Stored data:

****

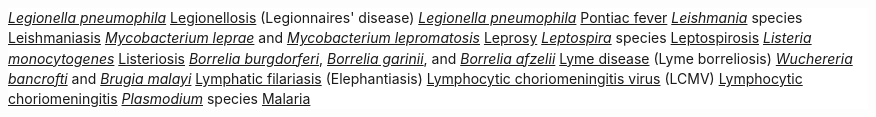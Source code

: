 </tr>
<tr>
<td><em><a title="Legionella pneumophila" href="https://en.wikipedia.org/wiki/Legionella_pneumophila">Legionella pneumophila</a></em></td>
<td><a class="mw-redirect" title="Legionellosis" href="https://en.wikipedia.org/wiki/Legionellosis">Legionellosis</a>&nbsp;(Legionnaires' disease)</td>
</tr>
<tr>
<td><em><a title="Legionella pneumophila" href="https://en.wikipedia.org/wiki/Legionella_pneumophila">Legionella pneumophila</a></em></td>
<td><a title="Pontiac fever" href="https://en.wikipedia.org/wiki/Pontiac_fever">Pontiac fever</a></td>
</tr>
<tr>
<td><em><a title="Leishmania" href="https://en.wikipedia.org/wiki/Leishmania">Leishmania</a></em>&nbsp;species</td>
<td><a title="Leishmaniasis" href="https://en.wikipedia.org/wiki/Leishmaniasis">Leishmaniasis</a></td>
</tr>
<tr>
<td><em><a title="Mycobacterium leprae" href="https://en.wikipedia.org/wiki/Mycobacterium_leprae">Mycobacterium leprae</a></em>&nbsp;and&nbsp;<em><a title="Mycobacterium lepromatosis" href="https://en.wikipedia.org/wiki/Mycobacterium_lepromatosis">Mycobacterium lepromatosis</a></em></td>
<td><a title="Leprosy" href="https://en.wikipedia.org/wiki/Leprosy">Leprosy</a></td>
</tr>
<tr>
<td><em><a title="Leptospira" href="https://en.wikipedia.org/wiki/Leptospira">Leptospira</a></em>&nbsp;species</td>
<td><a title="Leptospirosis" href="https://en.wikipedia.org/wiki/Leptospirosis">Leptospirosis</a></td>
</tr>
<tr>
<td><em><a title="Listeria monocytogenes" href="https://en.wikipedia.org/wiki/Listeria_monocytogenes">Listeria monocytogenes</a></em></td>
<td><a title="Listeriosis" href="https://en.wikipedia.org/wiki/Listeriosis">Listeriosis</a></td>
</tr>
<tr>
<td><em><a title="Borrelia burgdorferi" href="https://en.wikipedia.org/wiki/Borrelia_burgdorferi">Borrelia burgdorferi</a></em>,&nbsp;<em><a title="Borrelia garinii" href="https://en.wikipedia.org/wiki/Borrelia_garinii">Borrelia garinii</a></em>, and&nbsp;<em><a title="Borrelia afzelii" href="https://en.wikipedia.org/wiki/Borrelia_afzelii">Borrelia afzelii</a></em></td>
<td><a title="Lyme disease" href="https://en.wikipedia.org/wiki/Lyme_disease">Lyme disease</a>&nbsp;(Lyme borreliosis)</td>
</tr>
<tr>
<td><em><a title="Wuchereria bancrofti" href="https://en.wikipedia.org/wiki/Wuchereria_bancrofti">Wuchereria bancrofti</a></em>&nbsp;and&nbsp;<em><a title="Brugia malayi" href="https://en.wikipedia.org/wiki/Brugia_malayi">Brugia malayi</a></em></td>
<td><a title="Lymphatic filariasis" href="https://en.wikipedia.org/wiki/Lymphatic_filariasis">Lymphatic filariasis</a>&nbsp;(Elephantiasis)</td>
</tr>
<tr>
<td><a title="Lymphocytic choriomeningitis" href="https://en.wikipedia.org/wiki/Lymphocytic_choriomeningitis">Lymphocytic choriomeningitis virus</a>&nbsp;(LCMV)</td>
<td><a title="Lymphocytic choriomeningitis" href="https://en.wikipedia.org/wiki/Lymphocytic_choriomeningitis">Lymphocytic choriomeningitis</a></td>
</tr>
<tr>
<td><em><a title="Plasmodium" href="https://en.wikipedia.org/wiki/Plasmodium">Plasmodium</a></em>&nbsp;species</td>
<td><a title="Malaria" href="https://en.wikipedia.org/wiki/Malaria">Malaria</a></td>
</tr>
<tr>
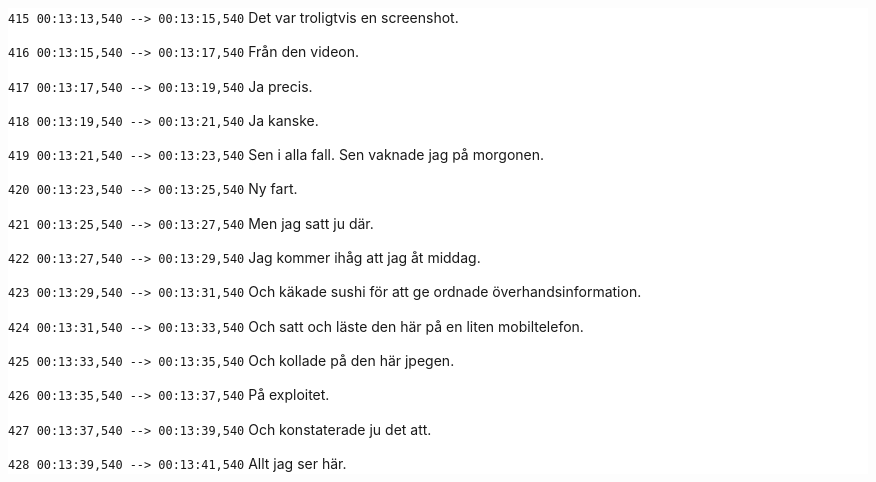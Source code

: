 `415 00:13:13,540 --> 00:13:15,540`
Det var troligtvis en screenshot.



`416 00:13:15,540 --> 00:13:17,540`
Från den videon.



`417 00:13:17,540 --> 00:13:19,540`
Ja precis.



`418 00:13:19,540 --> 00:13:21,540`
Ja kanske.



`419 00:13:21,540 --> 00:13:23,540`
Sen i alla fall. Sen vaknade jag på morgonen.



`420 00:13:23,540 --> 00:13:25,540`
Ny fart.



`421 00:13:25,540 --> 00:13:27,540`
Men jag satt ju där.



`422 00:13:27,540 --> 00:13:29,540`
Jag kommer ihåg att jag åt middag.



`423 00:13:29,540 --> 00:13:31,540`
Och käkade sushi för att ge ordnade överhandsinformation.



`424 00:13:31,540 --> 00:13:33,540`
Och satt och läste den här på en liten mobiltelefon.



`425 00:13:33,540 --> 00:13:35,540`
Och kollade på den här jpegen.



`426 00:13:35,540 --> 00:13:37,540`
På exploitet.



`427 00:13:37,540 --> 00:13:39,540`
Och konstaterade ju det att.



`428 00:13:39,540 --> 00:13:41,540`
Allt jag ser här.


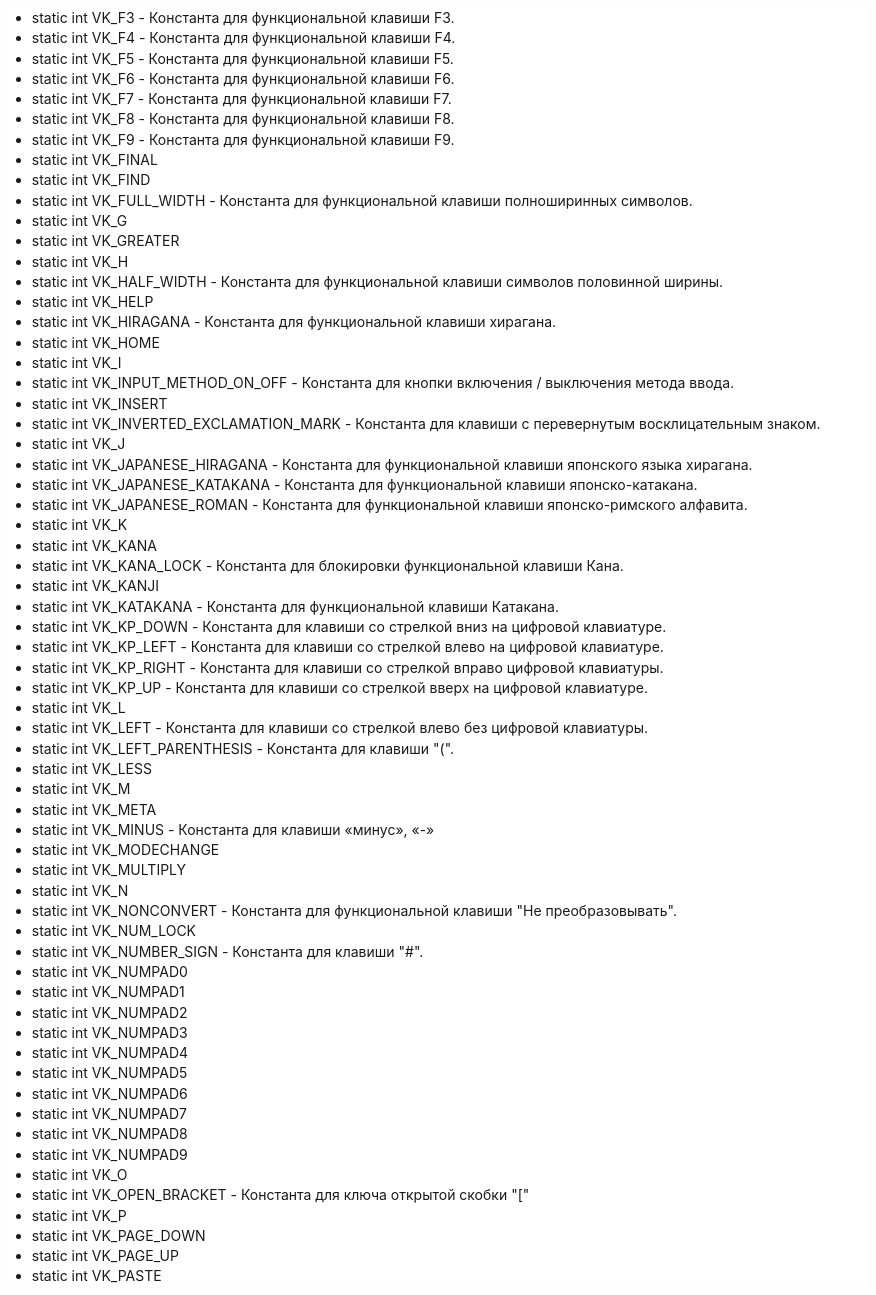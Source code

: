 - static int VK_F3 - Константа для функциональной клавиши F3.
- static int VK_F4 - Константа для функциональной клавиши F4.
- static int VK_F5 - Константа для функциональной клавиши F5.
- static int VK_F6 - Константа для функциональной клавиши F6.
- static int VK_F7 - Константа для функциональной клавиши F7.
- static int VK_F8 - Константа для функциональной клавиши F8.
- static int VK_F9 - Константа для функциональной клавиши F9.
- static int VK_FINAL
- static int VK_FIND
- static int VK_FULL_WIDTH - Константа для функциональной клавиши полноширинных символов.
- static int VK_G
- static int VK_GREATER
- static int VK_H
- static int VK_HALF_WIDTH - Константа для функциональной клавиши символов половинной ширины.
- static int VK_HELP
- static int VK_HIRAGANA - Константа для функциональной клавиши хирагана.
- static int VK_HOME
- static int VK_I
- static int VK_INPUT_METHOD_ON_OFF - Константа для кнопки включения / выключения метода ввода.
- static int VK_INSERT
- static int VK_INVERTED_EXCLAMATION_MARK - Константа для клавиши с перевернутым восклицательным знаком.
- static int VK_J
- static int VK_JAPANESE_HIRAGANA - Константа для функциональной клавиши японского языка хирагана.
- static int VK_JAPANESE_KATAKANA - Константа для функциональной клавиши японско-катакана.
- static int VK_JAPANESE_ROMAN - Константа для функциональной клавиши японско-римского алфавита.
- static int VK_K
- static int VK_KANA
- static int VK_KANA_LOCK - Константа для блокировки функциональной клавиши Кана.
- static int VK_KANJI
- static int VK_KATAKANA - Константа для функциональной клавиши Катакана.
- static int VK_KP_DOWN - Константа для клавиши со стрелкой вниз на цифровой клавиатуре.
- static int VK_KP_LEFT - Константа для клавиши со стрелкой влево на цифровой клавиатуре.
- static int VK_KP_RIGHT - Константа для клавиши со стрелкой вправо цифровой клавиатуры.
- static int VK_KP_UP - Константа для клавиши со стрелкой вверх на цифровой клавиатуре.
- static int VK_L
- static int VK_LEFT - Константа для клавиши со стрелкой влево без цифровой клавиатуры.
- static int VK_LEFT_PARENTHESIS - Константа для клавиши "(".
- static int VK_LESS
- static int VK_M
- static int VK_META
- static int VK_MINUS - Константа для клавиши «минус», «-»
- static int VK_MODECHANGE
- static int VK_MULTIPLY
- static int VK_N
- static int VK_NONCONVERT - Константа для функциональной клавиши "Не преобразовывать".
- static int VK_NUM_LOCK
- static int VK_NUMBER_SIGN - Константа для клавиши "#".
- static int VK_NUMPAD0
- static int VK_NUMPAD1
- static int VK_NUMPAD2
- static int VK_NUMPAD3
- static int VK_NUMPAD4
- static int VK_NUMPAD5
- static int VK_NUMPAD6
- static int VK_NUMPAD7
- static int VK_NUMPAD8
- static int VK_NUMPAD9
- static int VK_O
- static int VK_OPEN_BRACKET - Константа для ключа открытой скобки "["
- static int VK_P
- static int VK_PAGE_DOWN
- static int VK_PAGE_UP
- static int VK_PASTE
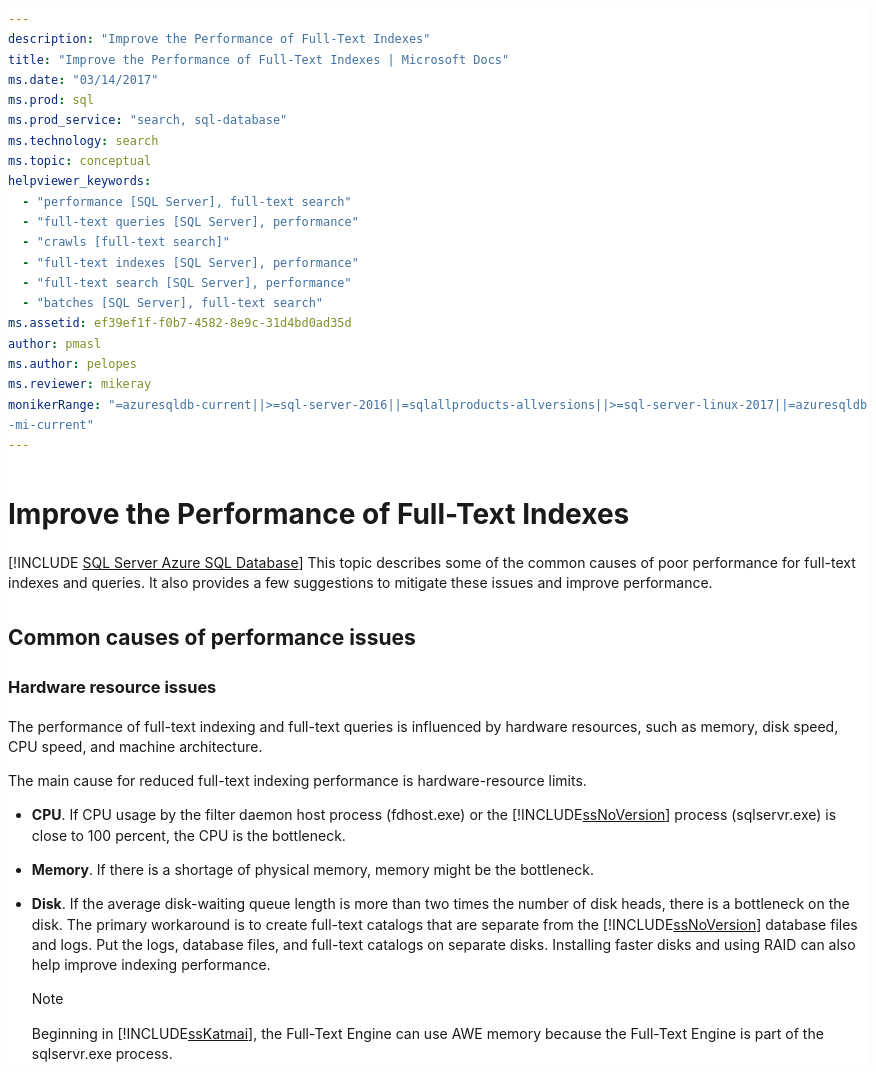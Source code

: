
 ```yaml
---
description: "Improve the Performance of Full-Text Indexes"
title: "Improve the Performance of Full-Text Indexes | Microsoft Docs"
ms.date: "03/14/2017"
ms.prod: sql
ms.prod_service: "search, sql-database"
ms.technology: search
ms.topic: conceptual
helpviewer_keywords: 
  - "performance [SQL Server], full-text search"
  - "full-text queries [SQL Server], performance"
  - "crawls [full-text search]"
  - "full-text indexes [SQL Server], performance"
  - "full-text search [SQL Server], performance"
  - "batches [SQL Server], full-text search"
ms.assetid: ef39ef1f-f0b7-4582-8e9c-31d4bd0ad35d
author: pmasl
ms.author: pelopes
ms.reviewer: mikeray
monikerRange: "=azuresqldb-current||>=sql-server-2016||=sqlallproducts-allversions||>=sql-server-linux-2017||=azuresqldb-mi-current"
---
```

# Improve the Performance of Full-Text Indexes
[!INCLUDE [SQL Server Azure SQL Database](../../includes/applies-to-version/sql-asdb.md)]
This topic describes some of the common causes of poor performance for full-text indexes and queries. It also provides a few suggestions to mitigate these issues and improve performance.
  
##  <a name="causes"></a> Common causes of performance issues
### Hardware resource issues
The performance of full-text indexing and full-text queries is influenced by hardware resources, such as memory, disk speed, CPU speed, and machine architecture.  

The main cause for reduced full-text indexing performance is hardware-resource limits.  
  
-   **CPU**. If CPU usage by the filter daemon host process (fdhost.exe) or the [!INCLUDE[ssNoVersion](../../includes/ssnoversion-md.md)] process (sqlservr.exe) is close to 100 percent, the CPU is the bottleneck.  
  
-   **Memory**. If there is a shortage of physical memory, memory might be the bottleneck.  

-   **Disk**. If the average disk-waiting queue length is more than two times the number of disk heads, there is a bottleneck on the disk. The primary workaround is to create full-text catalogs that are separate from the [!INCLUDE[ssNoVersion](../../includes/ssnoversion-md.md)] database files and logs. Put the logs, database files, and full-text catalogs on separate disks. Installing faster disks and using RAID can also help improve indexing performance.  
  
    > [!NOTE]  
    >  Beginning in [!INCLUDE[ssKatmai](../../includes/sskatmai-md.md)], the Full-Text Engine can use AWE memory because the Full-Text Engine is part of the sqlservr.exe process.  
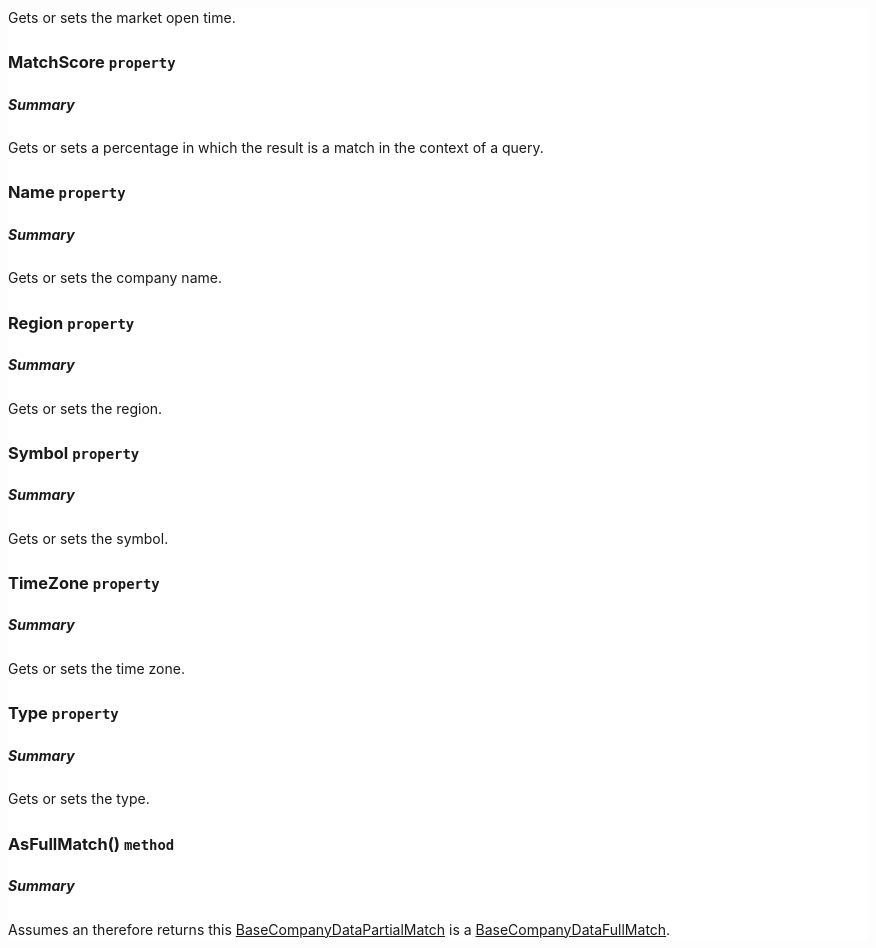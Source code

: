 Gets or sets the market open time.

<a name='P-BarbezDotEu-AlphaVantage-DTO-BaseCompanyDataPartialMatch-MatchScore'></a>
### MatchScore `property`

##### Summary

Gets or sets a percentage in which the result is a match in the context of a query.

<a name='P-BarbezDotEu-AlphaVantage-DTO-BaseCompanyDataPartialMatch-Name'></a>
### Name `property`

##### Summary

Gets or sets the company name.

<a name='P-BarbezDotEu-AlphaVantage-DTO-BaseCompanyDataPartialMatch-Region'></a>
### Region `property`

##### Summary

Gets or sets the region.

<a name='P-BarbezDotEu-AlphaVantage-DTO-BaseCompanyDataPartialMatch-Symbol'></a>
### Symbol `property`

##### Summary

Gets or sets the symbol.

<a name='P-BarbezDotEu-AlphaVantage-DTO-BaseCompanyDataPartialMatch-TimeZone'></a>
### TimeZone `property`

##### Summary

Gets or sets the time zone.

<a name='P-BarbezDotEu-AlphaVantage-DTO-BaseCompanyDataPartialMatch-Type'></a>
### Type `property`

##### Summary

Gets or sets the type.

<a name='M-BarbezDotEu-AlphaVantage-DTO-BaseCompanyDataPartialMatch-AsFullMatch'></a>
### AsFullMatch() `method`

##### Summary

Assumes an therefore returns this [BaseCompanyDataPartialMatch](#T-BarbezDotEu-AlphaVantage-DTO-BaseCompanyDataPartialMatch 'BarbezDotEu.AlphaVantage.DTO.BaseCompanyDataPartialMatch') is a [BaseCompanyDataFullMatch](#T-BarbezDotEu-AlphaVantage-DTO-BaseCompanyDataFullMatch 'BarbezDotEu.AlphaVantage.DTO.BaseCompanyDataFullMatch').
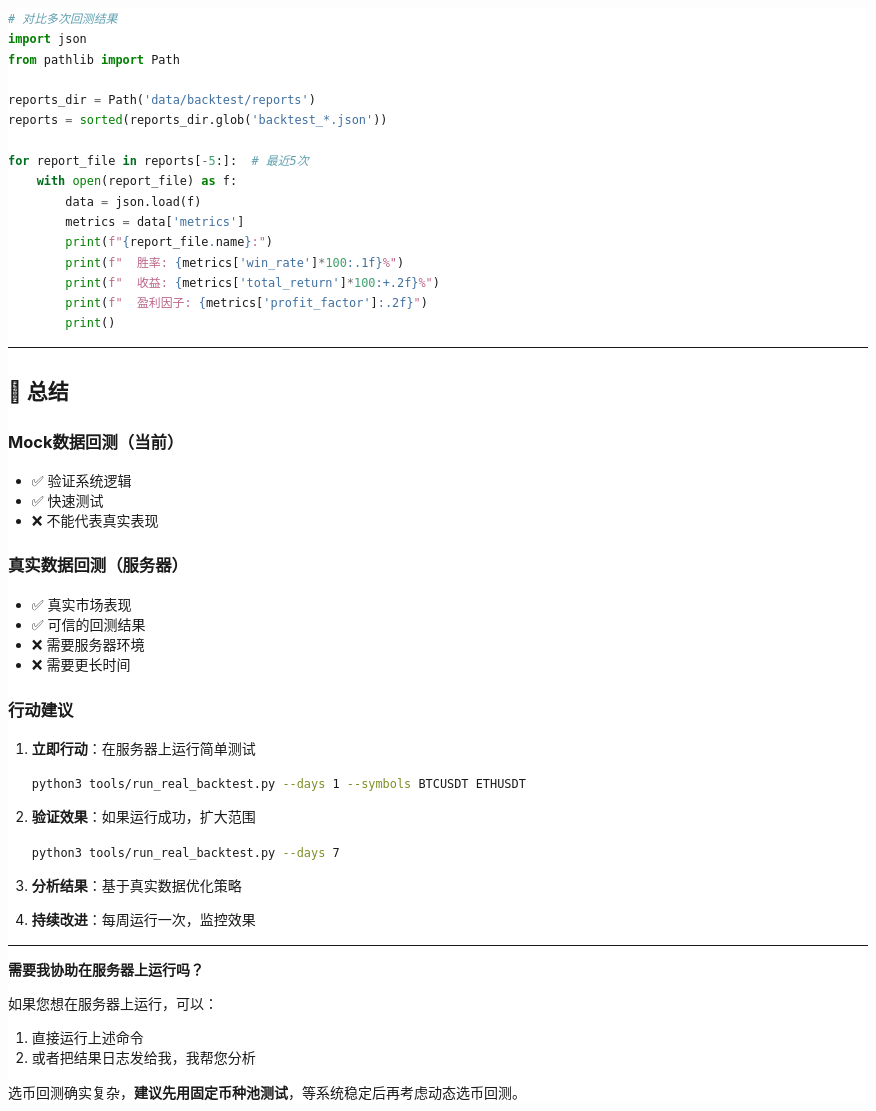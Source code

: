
 ```python
# 对比多次回测结果
import json
from pathlib import Path

reports_dir = Path('data/backtest/reports')
reports = sorted(reports_dir.glob('backtest_*.json'))

for report_file in reports[-5:]:  # 最近5次
    with open(report_file) as f:
        data = json.load(f)
        metrics = data['metrics']
        print(f"{report_file.name}:")
        print(f"  胜率: {metrics['win_rate']*100:.1f}%")
        print(f"  收益: {metrics['total_return']*100:+.2f}%")
        print(f"  盈利因子: {metrics['profit_factor']:.2f}")
        print()
```

---

## 🎯 总结

### Mock数据回测（当前）
- ✅ 验证系统逻辑
- ✅ 快速测试
- ❌ 不能代表真实表现

### 真实数据回测（服务器）
- ✅ 真实市场表现
- ✅ 可信的回测结果
- ❌ 需要服务器环境
- ❌ 需要更长时间

### 行动建议

1. **立即行动**：在服务器上运行简单测试
   ```bash
   python3 tools/run_real_backtest.py --days 1 --symbols BTCUSDT ETHUSDT
   ```

2. **验证效果**：如果运行成功，扩大范围
   ```bash
   python3 tools/run_real_backtest.py --days 7
   ```

3. **分析结果**：基于真实数据优化策略

4. **持续改进**：每周运行一次，监控效果

---

**需要我协助在服务器上运行吗？**

如果您想在服务器上运行，可以：
1. 直接运行上述命令
2. 或者把结果日志发给我，我帮您分析

选币回测确实复杂，**建议先用固定币种池测试**，等系统稳定后再考虑动态选币回测。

****

If a line in the records contains the word "влево", copy it out.

- static int VK_KP_LEFT - Константа для клавиши со стрелкой влево на цифровой клавиатуре.
- static int VK_LEFT - Константа для клавиши со стрелкой влево без цифровой клавиатуры.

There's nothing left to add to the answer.